The Structure of the M4A format
An M4A file being viewed in Hex Fiend
Recently, I created a Swift framework called M4ATools that is capable of reading and writing M4A file metadata. M4A files are MP4 files that only contain audio and have the extension M4A. It’s Apple’s format of choice for iTunes music.
For the most part, M4A is a relatively simple and consistent format. Except for a few instances, a file can be read easily as a series of nested blocks.
The first four bytes of each block is a 32 bit unsigned big endian integer. The size includes the length of the whole block, including the size itself. Following that is a 4 byte string of Mac Roman encoding that identities that block. After that for a length specified by the block size is the data of the block. This data can either be child blocks or arbitrary data. The size of the data of each block is 8 less than the block size because of the space taken up by the block size and type is 8 bytes.

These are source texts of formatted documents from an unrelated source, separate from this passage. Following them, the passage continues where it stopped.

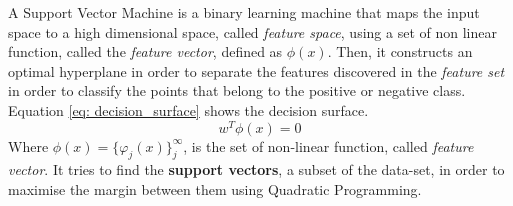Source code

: \documentclass[11pt]{article}
\begin{document}
A Support Vector Machine is a binary learning machine that maps the input space to a high dimensional space, called \emph{feature space}, using a set of non linear function, 
called the \emph{feature vector}, defined as $\phi(x)$. Then, it constructs an optimal hyperplane in order to separate the features discovered in the \emph{feature set}
in order to classify the points that belong to the positive or negative class. Equation \ref{eq: decision_surface} shows the decision surface.
\begin{equation}
    w^T\phi(x)= 0	
        \label{eq: decision_surface}
\end{equation}
Where $\phi(x) = \{\varphi_j(x)\}_j^{\infty}$, is the set of non-linear function, called \emph{feature vector}. It tries to find the \textbf{support vectors}, a subset of the data-set, in order to maximise the margin between them using Quadratic Programming.
\end{document}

It isn’t quite this simple because throughout the development of M4ATools I had to work around some quirks of the format. The first is that the mdat
block has a size of 0x00000001
and the actual size is stored 12 bytes after the start of the mdat
block. The other quirk is that the meta
block has 4 null bytes directly after it’s block type which are also not factored into it’s size.
These are likely not the only quirks and are just the ones that I have discovered. An M4A file I downloaded from online didn’t have the mdat
quirk mentioned above, for example. These are likely not true for all cases.
The actual metadata is stored in moov → udta → meta → ilst
, where moov
is the top level bock in that hierarchy. Their keys have a type, where the album name is ©alb
and the sorting album name is soal
. The string keys have a size limit of 255 characters, except for the lyrics key, which is unlimited.
The key types are string, uint8, and what I’m calling two int. Two int is for keys that require two integers, such as the track number (track 3 of 9, etc.) and the disk number. These consist of two 16 bit unsigned integers stored in the same key. The full list of keys and their types can be viewed in the M4ATools documentation.